# [GOAL OF THE EXERCISE]
Pick out every line of the entries below where "from" occurs, and copy those lines.

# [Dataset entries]
:::

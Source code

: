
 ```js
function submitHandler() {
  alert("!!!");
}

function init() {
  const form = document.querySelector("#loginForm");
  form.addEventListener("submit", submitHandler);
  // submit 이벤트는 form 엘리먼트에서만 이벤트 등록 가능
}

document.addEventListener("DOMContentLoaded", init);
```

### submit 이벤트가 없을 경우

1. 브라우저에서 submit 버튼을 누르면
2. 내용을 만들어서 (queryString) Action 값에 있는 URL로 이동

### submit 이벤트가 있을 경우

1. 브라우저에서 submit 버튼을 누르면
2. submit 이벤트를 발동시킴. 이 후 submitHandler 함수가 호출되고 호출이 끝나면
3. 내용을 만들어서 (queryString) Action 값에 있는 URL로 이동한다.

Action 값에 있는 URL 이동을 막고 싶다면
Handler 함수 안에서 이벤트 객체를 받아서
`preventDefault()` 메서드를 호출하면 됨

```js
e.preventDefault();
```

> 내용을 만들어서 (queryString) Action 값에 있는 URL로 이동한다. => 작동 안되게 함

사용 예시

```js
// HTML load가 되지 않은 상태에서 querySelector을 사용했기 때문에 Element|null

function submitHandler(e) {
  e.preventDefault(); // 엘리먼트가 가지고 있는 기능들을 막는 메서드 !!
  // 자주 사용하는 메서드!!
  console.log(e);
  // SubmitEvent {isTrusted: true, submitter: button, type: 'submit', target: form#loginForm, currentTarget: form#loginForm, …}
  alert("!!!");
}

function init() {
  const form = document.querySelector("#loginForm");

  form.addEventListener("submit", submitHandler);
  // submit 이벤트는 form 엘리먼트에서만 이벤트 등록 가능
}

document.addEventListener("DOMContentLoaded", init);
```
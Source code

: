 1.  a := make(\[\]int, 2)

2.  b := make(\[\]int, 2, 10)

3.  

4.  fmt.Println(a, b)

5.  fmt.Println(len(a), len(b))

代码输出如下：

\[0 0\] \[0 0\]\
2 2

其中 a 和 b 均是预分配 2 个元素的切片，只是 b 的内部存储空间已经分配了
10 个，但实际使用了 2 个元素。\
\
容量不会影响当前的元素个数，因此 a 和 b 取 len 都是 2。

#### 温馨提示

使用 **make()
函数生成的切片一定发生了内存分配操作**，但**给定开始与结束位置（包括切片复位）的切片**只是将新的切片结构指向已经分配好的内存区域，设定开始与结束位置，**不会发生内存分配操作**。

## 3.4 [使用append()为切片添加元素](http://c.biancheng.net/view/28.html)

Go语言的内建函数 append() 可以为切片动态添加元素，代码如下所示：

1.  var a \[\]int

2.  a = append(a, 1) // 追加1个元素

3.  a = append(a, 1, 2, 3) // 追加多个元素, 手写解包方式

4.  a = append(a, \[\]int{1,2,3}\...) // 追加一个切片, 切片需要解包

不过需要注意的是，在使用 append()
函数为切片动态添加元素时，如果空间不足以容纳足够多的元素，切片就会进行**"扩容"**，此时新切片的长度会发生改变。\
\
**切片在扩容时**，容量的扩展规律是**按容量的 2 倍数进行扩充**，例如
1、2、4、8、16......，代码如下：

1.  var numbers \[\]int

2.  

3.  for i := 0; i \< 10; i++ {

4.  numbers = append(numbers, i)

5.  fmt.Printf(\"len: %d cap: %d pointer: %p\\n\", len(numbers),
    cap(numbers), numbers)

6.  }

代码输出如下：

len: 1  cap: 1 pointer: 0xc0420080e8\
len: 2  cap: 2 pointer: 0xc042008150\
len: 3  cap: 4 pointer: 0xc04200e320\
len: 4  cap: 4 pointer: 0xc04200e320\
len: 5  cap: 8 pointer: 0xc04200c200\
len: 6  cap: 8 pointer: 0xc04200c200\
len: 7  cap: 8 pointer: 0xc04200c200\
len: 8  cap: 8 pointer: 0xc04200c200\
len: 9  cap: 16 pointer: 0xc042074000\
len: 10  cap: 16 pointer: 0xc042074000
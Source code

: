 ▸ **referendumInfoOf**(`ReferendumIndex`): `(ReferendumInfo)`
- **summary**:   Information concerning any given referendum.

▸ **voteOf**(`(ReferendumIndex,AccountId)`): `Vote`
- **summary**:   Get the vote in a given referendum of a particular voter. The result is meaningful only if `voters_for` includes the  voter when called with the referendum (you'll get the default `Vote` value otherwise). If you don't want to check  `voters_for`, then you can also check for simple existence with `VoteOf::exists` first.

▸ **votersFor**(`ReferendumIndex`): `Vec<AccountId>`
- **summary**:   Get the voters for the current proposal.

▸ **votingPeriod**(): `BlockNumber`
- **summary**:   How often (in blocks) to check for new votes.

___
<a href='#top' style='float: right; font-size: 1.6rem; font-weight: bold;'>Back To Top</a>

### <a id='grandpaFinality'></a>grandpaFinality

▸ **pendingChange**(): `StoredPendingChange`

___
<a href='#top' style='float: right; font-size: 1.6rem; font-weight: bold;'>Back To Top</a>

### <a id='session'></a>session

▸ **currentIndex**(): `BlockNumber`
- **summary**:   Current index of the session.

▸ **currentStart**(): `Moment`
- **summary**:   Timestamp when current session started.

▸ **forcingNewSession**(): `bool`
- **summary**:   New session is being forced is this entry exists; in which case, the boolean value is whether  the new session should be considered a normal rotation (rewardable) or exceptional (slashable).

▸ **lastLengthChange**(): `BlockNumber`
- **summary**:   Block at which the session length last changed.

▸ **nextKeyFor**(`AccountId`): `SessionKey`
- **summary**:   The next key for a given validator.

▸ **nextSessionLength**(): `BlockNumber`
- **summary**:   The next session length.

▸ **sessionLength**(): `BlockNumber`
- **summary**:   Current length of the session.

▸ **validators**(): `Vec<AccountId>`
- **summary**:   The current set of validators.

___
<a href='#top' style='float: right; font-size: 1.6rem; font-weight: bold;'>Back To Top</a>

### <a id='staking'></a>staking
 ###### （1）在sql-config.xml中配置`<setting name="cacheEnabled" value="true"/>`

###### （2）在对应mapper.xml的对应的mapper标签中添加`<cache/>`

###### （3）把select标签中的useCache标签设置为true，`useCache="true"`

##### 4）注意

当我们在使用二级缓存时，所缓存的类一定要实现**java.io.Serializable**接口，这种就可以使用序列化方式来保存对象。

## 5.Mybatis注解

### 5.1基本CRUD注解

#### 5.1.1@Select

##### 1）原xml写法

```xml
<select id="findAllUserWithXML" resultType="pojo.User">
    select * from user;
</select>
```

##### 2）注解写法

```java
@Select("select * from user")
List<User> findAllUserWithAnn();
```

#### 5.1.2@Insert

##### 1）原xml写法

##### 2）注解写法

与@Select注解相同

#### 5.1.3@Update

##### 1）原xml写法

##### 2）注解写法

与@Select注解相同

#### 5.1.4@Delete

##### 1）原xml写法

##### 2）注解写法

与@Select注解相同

:::

# [WRITTEN ANSWER]
    select * from user;
@Select("select * from user")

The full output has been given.